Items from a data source
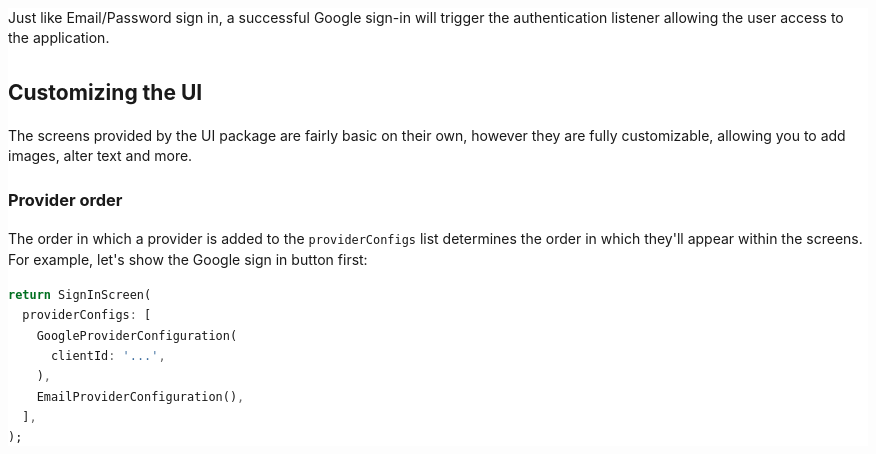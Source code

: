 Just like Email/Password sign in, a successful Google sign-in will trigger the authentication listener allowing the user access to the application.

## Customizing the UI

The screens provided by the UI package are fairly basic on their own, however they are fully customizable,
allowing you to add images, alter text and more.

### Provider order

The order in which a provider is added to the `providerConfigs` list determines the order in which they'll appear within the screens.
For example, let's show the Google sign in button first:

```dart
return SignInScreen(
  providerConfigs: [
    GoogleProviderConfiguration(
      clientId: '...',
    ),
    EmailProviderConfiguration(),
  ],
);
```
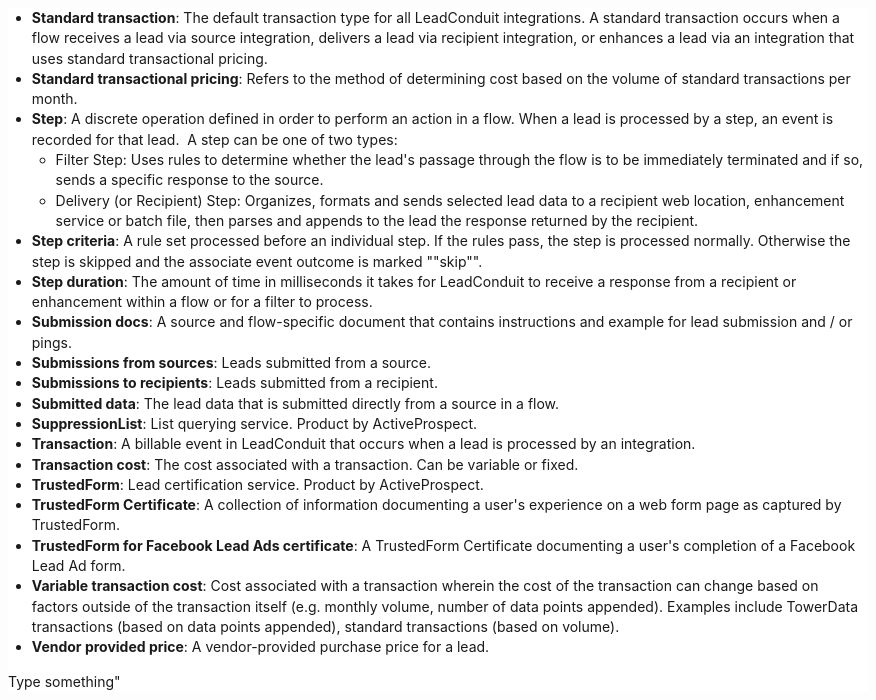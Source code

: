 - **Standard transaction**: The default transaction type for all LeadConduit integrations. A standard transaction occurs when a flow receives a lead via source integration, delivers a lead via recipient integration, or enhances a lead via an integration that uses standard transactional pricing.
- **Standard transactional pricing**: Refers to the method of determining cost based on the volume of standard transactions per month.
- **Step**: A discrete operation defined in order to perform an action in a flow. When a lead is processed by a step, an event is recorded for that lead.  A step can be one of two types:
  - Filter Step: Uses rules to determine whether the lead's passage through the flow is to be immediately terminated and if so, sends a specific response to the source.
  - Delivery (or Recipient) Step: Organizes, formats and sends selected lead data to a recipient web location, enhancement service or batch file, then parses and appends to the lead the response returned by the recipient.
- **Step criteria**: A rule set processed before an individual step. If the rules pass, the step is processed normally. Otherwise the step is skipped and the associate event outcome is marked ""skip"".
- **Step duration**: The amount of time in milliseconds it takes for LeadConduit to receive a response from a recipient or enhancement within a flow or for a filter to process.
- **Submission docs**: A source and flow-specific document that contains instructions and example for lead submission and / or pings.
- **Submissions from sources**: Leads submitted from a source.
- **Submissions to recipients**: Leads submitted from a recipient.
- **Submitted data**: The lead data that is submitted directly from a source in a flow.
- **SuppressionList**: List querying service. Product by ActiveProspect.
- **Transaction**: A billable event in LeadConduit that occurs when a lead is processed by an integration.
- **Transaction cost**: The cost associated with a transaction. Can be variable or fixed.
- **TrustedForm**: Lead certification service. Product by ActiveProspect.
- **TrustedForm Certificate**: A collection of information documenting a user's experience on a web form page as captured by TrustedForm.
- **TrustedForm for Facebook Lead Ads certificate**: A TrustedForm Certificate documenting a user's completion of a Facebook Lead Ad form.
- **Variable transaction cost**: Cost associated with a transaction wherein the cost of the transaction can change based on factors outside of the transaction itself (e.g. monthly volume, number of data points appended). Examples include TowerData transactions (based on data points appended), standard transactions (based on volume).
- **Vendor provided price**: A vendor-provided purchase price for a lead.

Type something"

## Work task
Print again the lines of the entries above that fall between the line holding "- **Submissions to" and the line holding "- **Variable transaction", inclusive, exactly as they stand.

## Worked solution
- **Submissions to recipients**: Leads submitted from a recipient.
- **Submitted data**: The lead data that is submitted directly from a source in a flow.
- **SuppressionList**: List querying service. Product by ActiveProspect.
- **Transaction**: A billable event in LeadConduit that occurs when a lead is processed by an integration.
- **Transaction cost**: The cost associated with a transaction. Can be variable or fixed.
- **TrustedForm**: Lead certification service. Product by ActiveProspect.
- **TrustedForm Certificate**: A collection of information documenting a user's experience on a web form page as captured by TrustedForm.
- **TrustedForm for Facebook Lead Ads certificate**: A TrustedForm Certificate documenting a user's completion of a Facebook Lead Ad form.
- **Variable transaction cost**: Cost associated with a transaction wherein the cost of the transaction can change based on factors outside of the transaction itself (e.g. monthly volume, number of data points appended). Examples include TowerData transactions (based on data points appended), standard transactions (based on volume).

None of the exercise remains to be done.